The officials now expect a 1.7% gain in GDP in 2022. Core inflation, which excludes food and energy costs, is indicated at 4.3%, up just 0.2 percentage points from the previous projection. In April, core PCE inflation ran at 4.9%, so the projections anticipate an easing of price pressures. Even with higher inflation, the committee painted a mostly positive picture of the economy. After edging down in the first quarter, the economy appears to have picked up. The unemployment rate has not gone up in recent months. Inflation is elevated due to supply and demand imbalances, higher energy prices, and broader price pressures. Longer-term, the committee outlook for policy largely matches market projections which see a series of increases ahead that would take the funds rate to about 3.8%. Kansas City Fed President Esther George was the only one who did not approve the statement. The rate is used by banks to set what they charge each other for borrowing. It feeds through to a lot of consumer debt products. Rates on savings accounts and CDs can be driven higher by the funds rate.

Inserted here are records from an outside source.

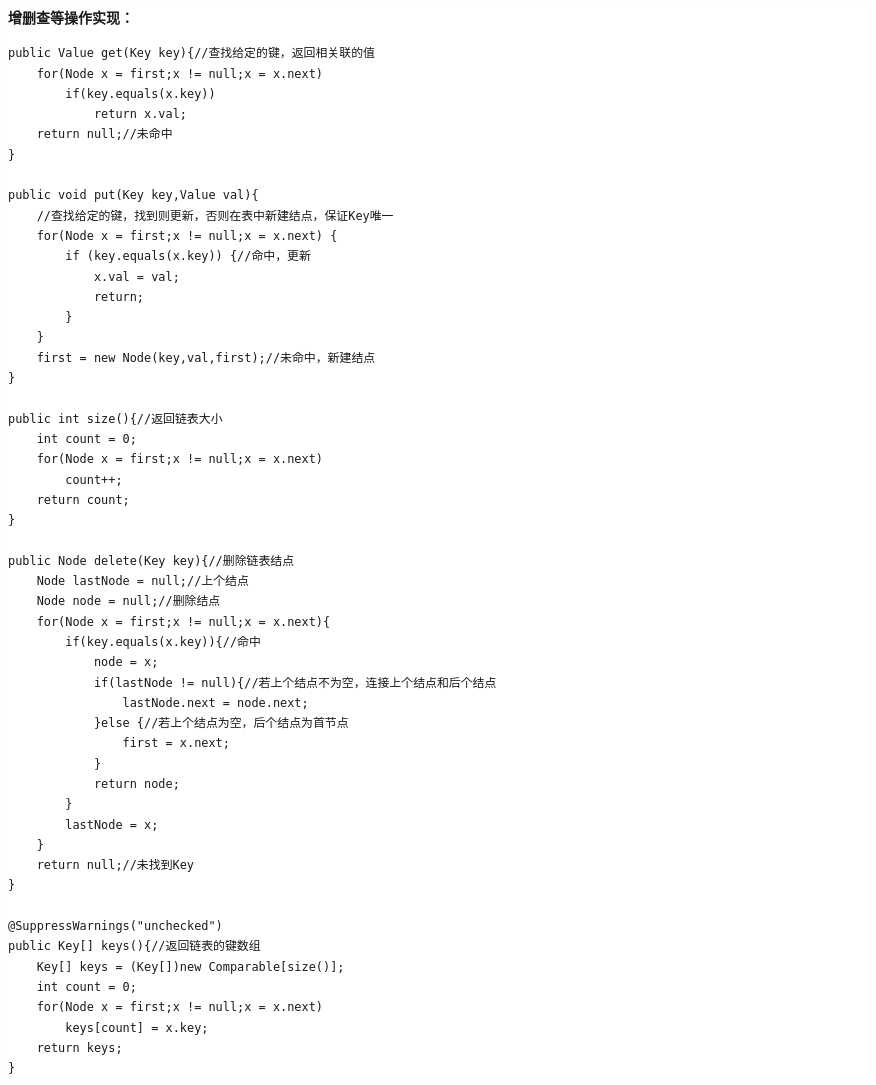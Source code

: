 **增删查等操作实现：**

```
public Value get(Key key){//查找给定的键，返回相关联的值
    for(Node x = first;x != null;x = x.next)
        if(key.equals(x.key))
            return x.val;
    return null;//未命中
}

public void put(Key key,Value val){
    //查找给定的键，找到则更新，否则在表中新建结点，保证Key唯一
    for(Node x = first;x != null;x = x.next) {
        if (key.equals(x.key)) {//命中，更新
            x.val = val;
            return;
        }
    }
    first = new Node(key,val,first);//未命中，新建结点
}

public int size(){//返回链表大小
    int count = 0;
    for(Node x = first;x != null;x = x.next)
        count++;
    return count;
}

public Node delete(Key key){//删除链表结点
    Node lastNode = null;//上个结点
    Node node = null;//删除结点
    for(Node x = first;x != null;x = x.next){
        if(key.equals(x.key)){//命中
            node = x;
            if(lastNode != null){//若上个结点不为空，连接上个结点和后个结点
                lastNode.next = node.next;
            }else {//若上个结点为空，后个结点为首节点
                first = x.next;
            }
            return node;
        }
        lastNode = x;
    }
    return null;//未找到Key
}

@SuppressWarnings("unchecked")
public Key[] keys(){//返回链表的键数组
    Key[] keys = (Key[])new Comparable[size()];
    int count = 0;
    for(Node x = first;x != null;x = x.next)
        keys[count] = x.key;
    return keys;
}
```
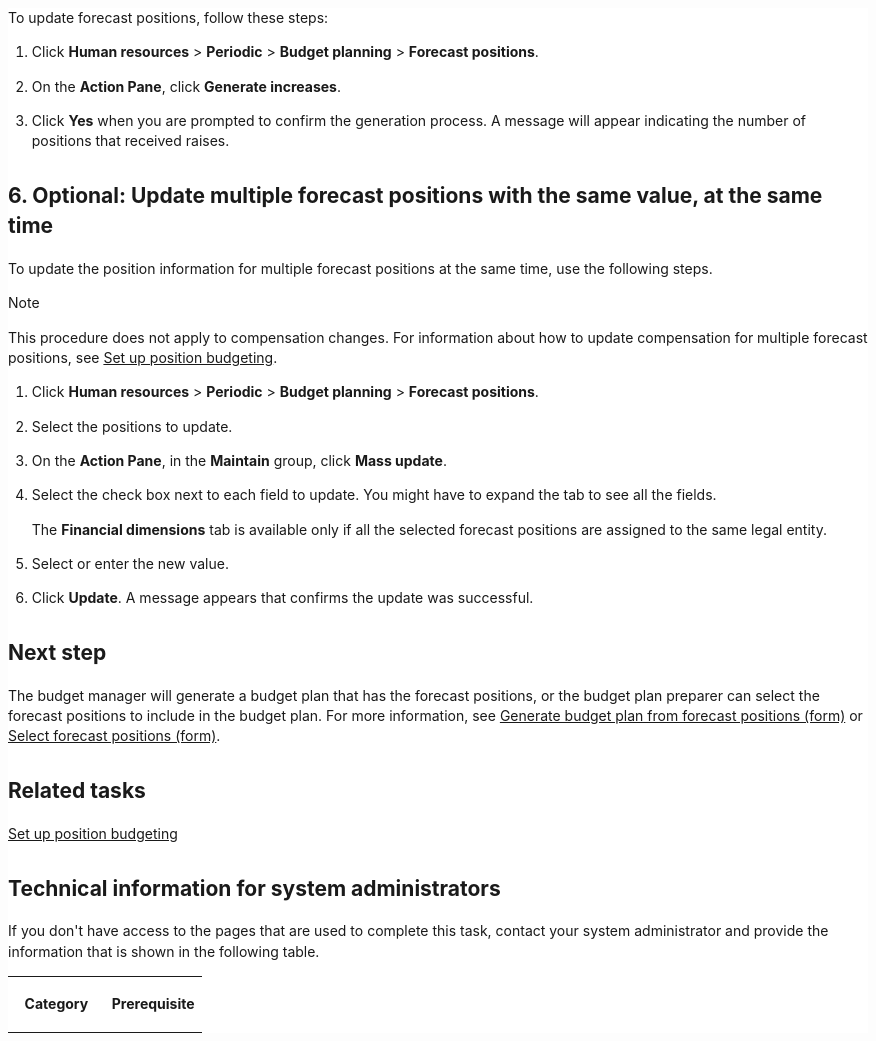 To update forecast positions, follow these steps:

1.  Click **Human resources** \> **Periodic** \> **Budget planning** \> **Forecast positions**.

2.  On the **Action Pane**, click **Generate increases**.

3.  Click **Yes** when you are prompted to confirm the generation process. A message will appear indicating the number of positions that received raises.

## 6\. Optional: Update multiple forecast positions with the same value, at the same time

To update the position information for multiple forecast positions at the same time, use the following steps.


> [!NOTE]
> <P>This procedure does not apply to compensation changes. For information about how to update compensation for multiple forecast positions, see <A href="set-up-position-budgeting.md">Set up position budgeting</A>.</P>



1.  Click **Human resources** \> **Periodic** \> **Budget planning** \> **Forecast positions**.

2.  Select the positions to update.

3.  On the **Action Pane**, in the **Maintain** group, click **Mass update**.

4.  Select the check box next to each field to update. You might have to expand the tab to see all the fields.
    
    The **Financial dimensions** tab is available only if all the selected forecast positions are assigned to the same legal entity.

5.  Select or enter the new value.

6.  Click **Update**. A message appears that confirms the update was successful.

## Next step

The budget manager will generate a budget plan that has the forecast positions, or the budget plan preparer can select the forecast positions to include in the budget plan. For more information, see [Generate budget plan from forecast positions (form)](https://technet.microsoft.com/en-us/library/jj677428\(v=ax.60\)) or [Select forecast positions (form)](https://technet.microsoft.com/en-us/library/jj677436\(v=ax.60\)).

## Related tasks

[Set up position budgeting](set-up-position-budgeting.md)

## Technical information for system administrators

If you don't have access to the pages that are used to complete this task, contact your system administrator and provide the information that is shown in the following table.

<table>
<colgroup>
<col style="width: 50%" />
<col style="width: 50%" />
</colgroup>
<thead>
<tr class="header">
<th><p>Category</p></th>
<th><p>Prerequisite</p></th>
</tr>
</thead>
<tbody>
<tr class="odd">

Inflation is running at its fastest pace in more than four decades. The funds rate is used by the central bank to try to slow down the economy. The post-meeting statement removed the phrase "expects inflation to return to its 2% objective and the labor market to remain strong." The statement made no mention of the Fed's commitment to the goal. Stagflation occurs when economic growth is already waning and prices are still rising. The Atlanta Fed's GDPNow tracker put the second quarter as flat after the first quarter's growth rate declined. The rule of thumb is to see negative growth for two quarters in a row. Heading into Wednesday's decision, Fed officials engaged in a public bout of hand wringing. For weeks policymakers had been pushing for 50-basis-point increases in order to arrest inflation. CNBC and other media outlets reported recently that the Fed could go beyond that. In May, Fed Chairman Powell said that hiking by 75 basis points was not being considered. The recent signals caused the more aggressive action. The consumer price index shows that inflation rose in May. The University of Michigan's consumer sentiment survey hit an all-time low. The retail sales numbers released Wednesday show that the all important consumer is not growing as fast as they used to. The jobs market has been a point of strength for the economy. When adjusted for inflation, average hourly earnings have fallen over the last year. The unemployment rate will move up to 4.1% by 2024 according to the projections. Powell said in May that he hoped for a soft or softish landing. Recessions have been caused by rate-tightening cycles.